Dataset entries
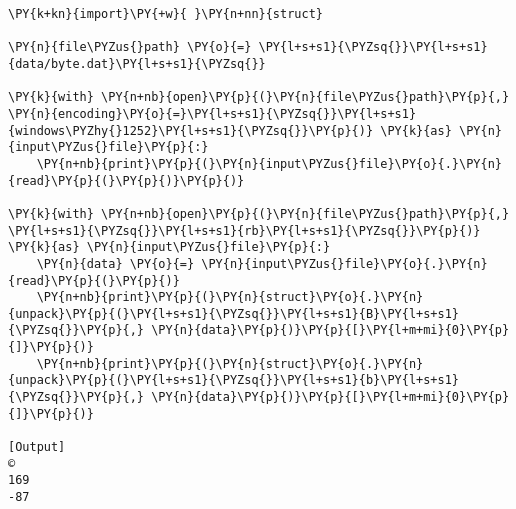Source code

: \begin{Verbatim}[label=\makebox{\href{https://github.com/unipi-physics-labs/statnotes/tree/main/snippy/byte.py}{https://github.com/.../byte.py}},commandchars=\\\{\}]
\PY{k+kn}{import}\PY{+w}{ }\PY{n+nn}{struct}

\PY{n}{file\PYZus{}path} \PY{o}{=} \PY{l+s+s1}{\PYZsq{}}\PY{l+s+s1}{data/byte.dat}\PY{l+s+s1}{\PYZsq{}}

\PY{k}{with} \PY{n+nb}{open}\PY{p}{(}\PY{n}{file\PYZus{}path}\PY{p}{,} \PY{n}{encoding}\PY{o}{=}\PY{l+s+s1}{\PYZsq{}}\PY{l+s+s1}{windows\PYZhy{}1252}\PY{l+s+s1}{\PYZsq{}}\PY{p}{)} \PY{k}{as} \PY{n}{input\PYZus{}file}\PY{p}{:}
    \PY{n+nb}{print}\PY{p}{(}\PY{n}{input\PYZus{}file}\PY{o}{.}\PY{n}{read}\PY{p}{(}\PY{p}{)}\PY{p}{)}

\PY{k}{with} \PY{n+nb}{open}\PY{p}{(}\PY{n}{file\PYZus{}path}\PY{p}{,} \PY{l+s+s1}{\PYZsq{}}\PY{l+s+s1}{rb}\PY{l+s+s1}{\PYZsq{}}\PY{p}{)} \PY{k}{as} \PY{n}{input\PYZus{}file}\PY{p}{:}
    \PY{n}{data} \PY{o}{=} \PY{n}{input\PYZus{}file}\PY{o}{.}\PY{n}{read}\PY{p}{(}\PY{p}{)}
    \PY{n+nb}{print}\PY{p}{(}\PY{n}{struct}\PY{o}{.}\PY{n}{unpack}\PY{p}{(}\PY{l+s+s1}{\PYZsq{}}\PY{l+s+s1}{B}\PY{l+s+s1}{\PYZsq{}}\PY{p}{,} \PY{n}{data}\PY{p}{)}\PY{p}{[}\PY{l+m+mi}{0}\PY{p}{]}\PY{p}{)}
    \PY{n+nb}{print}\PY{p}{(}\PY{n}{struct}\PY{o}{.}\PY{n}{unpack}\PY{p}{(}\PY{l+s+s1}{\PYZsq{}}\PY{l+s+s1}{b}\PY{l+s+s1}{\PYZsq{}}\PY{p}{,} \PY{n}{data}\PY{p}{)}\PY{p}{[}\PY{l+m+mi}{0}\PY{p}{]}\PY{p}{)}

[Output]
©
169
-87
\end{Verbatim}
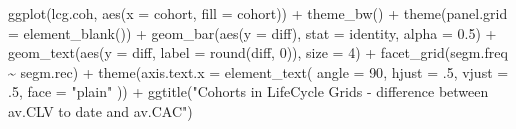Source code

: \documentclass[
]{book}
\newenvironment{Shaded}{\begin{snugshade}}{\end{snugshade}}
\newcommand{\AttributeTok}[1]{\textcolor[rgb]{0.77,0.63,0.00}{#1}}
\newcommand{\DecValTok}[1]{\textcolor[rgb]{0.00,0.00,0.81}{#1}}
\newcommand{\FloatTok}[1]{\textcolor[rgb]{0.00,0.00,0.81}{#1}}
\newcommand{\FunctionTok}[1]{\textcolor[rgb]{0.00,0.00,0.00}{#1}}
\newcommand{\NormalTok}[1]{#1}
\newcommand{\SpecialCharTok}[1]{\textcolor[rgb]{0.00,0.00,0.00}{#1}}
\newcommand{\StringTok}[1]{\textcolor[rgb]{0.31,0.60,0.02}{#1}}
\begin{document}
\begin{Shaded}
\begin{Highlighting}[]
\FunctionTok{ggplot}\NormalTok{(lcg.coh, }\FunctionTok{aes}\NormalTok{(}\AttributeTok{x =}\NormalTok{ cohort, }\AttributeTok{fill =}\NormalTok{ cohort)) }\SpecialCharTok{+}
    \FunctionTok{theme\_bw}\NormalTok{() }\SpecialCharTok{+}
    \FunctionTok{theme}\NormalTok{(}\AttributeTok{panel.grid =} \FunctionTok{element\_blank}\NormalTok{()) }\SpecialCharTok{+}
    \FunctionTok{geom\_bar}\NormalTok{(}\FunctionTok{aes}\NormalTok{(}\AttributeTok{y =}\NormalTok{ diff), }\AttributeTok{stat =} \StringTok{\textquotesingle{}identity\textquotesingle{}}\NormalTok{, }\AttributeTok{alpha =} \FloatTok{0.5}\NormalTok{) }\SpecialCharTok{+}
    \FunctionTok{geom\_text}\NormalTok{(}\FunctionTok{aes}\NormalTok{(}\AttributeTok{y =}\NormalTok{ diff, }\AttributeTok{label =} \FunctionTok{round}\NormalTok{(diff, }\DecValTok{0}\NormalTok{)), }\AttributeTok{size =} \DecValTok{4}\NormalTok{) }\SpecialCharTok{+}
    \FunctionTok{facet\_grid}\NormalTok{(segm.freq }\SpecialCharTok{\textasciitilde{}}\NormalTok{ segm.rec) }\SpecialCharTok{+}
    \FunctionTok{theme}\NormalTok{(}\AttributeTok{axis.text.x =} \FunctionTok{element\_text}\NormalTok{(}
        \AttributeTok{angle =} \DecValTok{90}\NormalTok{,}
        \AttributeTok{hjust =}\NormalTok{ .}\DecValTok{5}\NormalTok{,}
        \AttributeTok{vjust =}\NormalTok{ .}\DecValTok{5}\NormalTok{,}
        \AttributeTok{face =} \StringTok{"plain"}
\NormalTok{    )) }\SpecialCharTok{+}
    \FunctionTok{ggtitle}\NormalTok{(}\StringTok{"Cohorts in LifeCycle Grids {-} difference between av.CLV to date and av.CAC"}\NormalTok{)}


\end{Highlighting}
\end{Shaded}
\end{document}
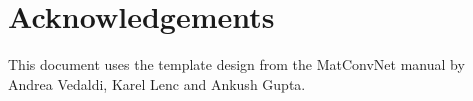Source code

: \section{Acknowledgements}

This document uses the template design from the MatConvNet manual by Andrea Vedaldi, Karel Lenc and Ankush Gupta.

» **What is needed**: Write every line above out again exactly; pictures do not belong in the copy.

» **Solution to this problem**:
Source code

: \begin{Verbatim}[label=\makebox{\href{https://github.com/unipi-physics-labs/statnotes/tree/main/snippy/byte.py}{https://github.com/.../byte.py}},commandchars=\\\{\}]
\PY{k+kn}{import}\PY{+w}{ }\PY{n+nn}{struct}

\PY{n}{file\PYZus{}path} \PY{o}{=} \PY{l+s+s1}{\PYZsq{}}\PY{l+s+s1}{data/byte.dat}\PY{l+s+s1}{\PYZsq{}}

\PY{k}{with} \PY{n+nb}{open}\PY{p}{(}\PY{n}{file\PYZus{}path}\PY{p}{,} \PY{n}{encoding}\PY{o}{=}\PY{l+s+s1}{\PYZsq{}}\PY{l+s+s1}{windows\PYZhy{}1252}\PY{l+s+s1}{\PYZsq{}}\PY{p}{)} \PY{k}{as} \PY{n}{input\PYZus{}file}\PY{p}{:}
    \PY{n+nb}{print}\PY{p}{(}\PY{n}{input\PYZus{}file}\PY{o}{.}\PY{n}{read}\PY{p}{(}\PY{p}{)}\PY{p}{)}

\PY{k}{with} \PY{n+nb}{open}\PY{p}{(}\PY{n}{file\PYZus{}path}\PY{p}{,} \PY{l+s+s1}{\PYZsq{}}\PY{l+s+s1}{rb}\PY{l+s+s1}{\PYZsq{}}\PY{p}{)} \PY{k}{as} \PY{n}{input\PYZus{}file}\PY{p}{:}
    \PY{n}{data} \PY{o}{=} \PY{n}{input\PYZus{}file}\PY{o}{.}\PY{n}{read}\PY{p}{(}\PY{p}{)}
    \PY{n+nb}{print}\PY{p}{(}\PY{n}{struct}\PY{o}{.}\PY{n}{unpack}\PY{p}{(}\PY{l+s+s1}{\PYZsq{}}\PY{l+s+s1}{B}\PY{l+s+s1}{\PYZsq{}}\PY{p}{,} \PY{n}{data}\PY{p}{)}\PY{p}{[}\PY{l+m+mi}{0}\PY{p}{]}\PY{p}{)}
    \PY{n+nb}{print}\PY{p}{(}\PY{n}{struct}\PY{o}{.}\PY{n}{unpack}\PY{p}{(}\PY{l+s+s1}{\PYZsq{}}\PY{l+s+s1}{b}\PY{l+s+s1}{\PYZsq{}}\PY{p}{,} \PY{n}{data}\PY{p}{)}\PY{p}{[}\PY{l+m+mi}{0}\PY{p}{]}\PY{p}{)}

[Output]
©
169
-87
\end{Verbatim}
Source code

: \documentclass[
]{book}
\newenvironment{Shaded}{\begin{snugshade}}{\end{snugshade}}
\newcommand{\AttributeTok}[1]{\textcolor[rgb]{0.77,0.63,0.00}{#1}}
\newcommand{\DecValTok}[1]{\textcolor[rgb]{0.00,0.00,0.81}{#1}}
\newcommand{\FloatTok}[1]{\textcolor[rgb]{0.00,0.00,0.81}{#1}}
\newcommand{\FunctionTok}[1]{\textcolor[rgb]{0.00,0.00,0.00}{#1}}
\newcommand{\NormalTok}[1]{#1}
\newcommand{\SpecialCharTok}[1]{\textcolor[rgb]{0.00,0.00,0.00}{#1}}
\newcommand{\StringTok}[1]{\textcolor[rgb]{0.31,0.60,0.02}{#1}}
\begin{document}
\begin{Shaded}
\begin{Highlighting}[]
\FunctionTok{ggplot}\NormalTok{(lcg.coh, }\FunctionTok{aes}\NormalTok{(}\AttributeTok{x =}\NormalTok{ cohort, }\AttributeTok{fill =}\NormalTok{ cohort)) }\SpecialCharTok{+}
    \FunctionTok{theme\_bw}\NormalTok{() }\SpecialCharTok{+}
    \FunctionTok{theme}\NormalTok{(}\AttributeTok{panel.grid =} \FunctionTok{element\_blank}\NormalTok{()) }\SpecialCharTok{+}
    \FunctionTok{geom\_bar}\NormalTok{(}\FunctionTok{aes}\NormalTok{(}\AttributeTok{y =}\NormalTok{ diff), }\AttributeTok{stat =} \StringTok{\textquotesingle{}identity\textquotesingle{}}\NormalTok{, }\AttributeTok{alpha =} \FloatTok{0.5}\NormalTok{) }\SpecialCharTok{+}
    \FunctionTok{geom\_text}\NormalTok{(}\FunctionTok{aes}\NormalTok{(}\AttributeTok{y =}\NormalTok{ diff, }\AttributeTok{label =} \FunctionTok{round}\NormalTok{(diff, }\DecValTok{0}\NormalTok{)), }\AttributeTok{size =} \DecValTok{4}\NormalTok{) }\SpecialCharTok{+}
    \FunctionTok{facet\_grid}\NormalTok{(segm.freq }\SpecialCharTok{\textasciitilde{}}\NormalTok{ segm.rec) }\SpecialCharTok{+}
    \FunctionTok{theme}\NormalTok{(}\AttributeTok{axis.text.x =} \FunctionTok{element\_text}\NormalTok{(}
        \AttributeTok{angle =} \DecValTok{90}\NormalTok{,}
        \AttributeTok{hjust =}\NormalTok{ .}\DecValTok{5}\NormalTok{,}
        \AttributeTok{vjust =}\NormalTok{ .}\DecValTok{5}\NormalTok{,}
        \AttributeTok{face =} \StringTok{"plain"}
\NormalTok{    )) }\SpecialCharTok{+}
    \FunctionTok{ggtitle}\NormalTok{(}\StringTok{"Cohorts in LifeCycle Grids {-} difference between av.CLV to date and av.CAC"}\NormalTok{)}


\end{Highlighting}
\end{Shaded}
\end{document}
Source code

: \section{Acknowledgements}

This document uses the template design from the MatConvNet manual by Andrea Vedaldi, Karel Lenc and Ankush Gupta.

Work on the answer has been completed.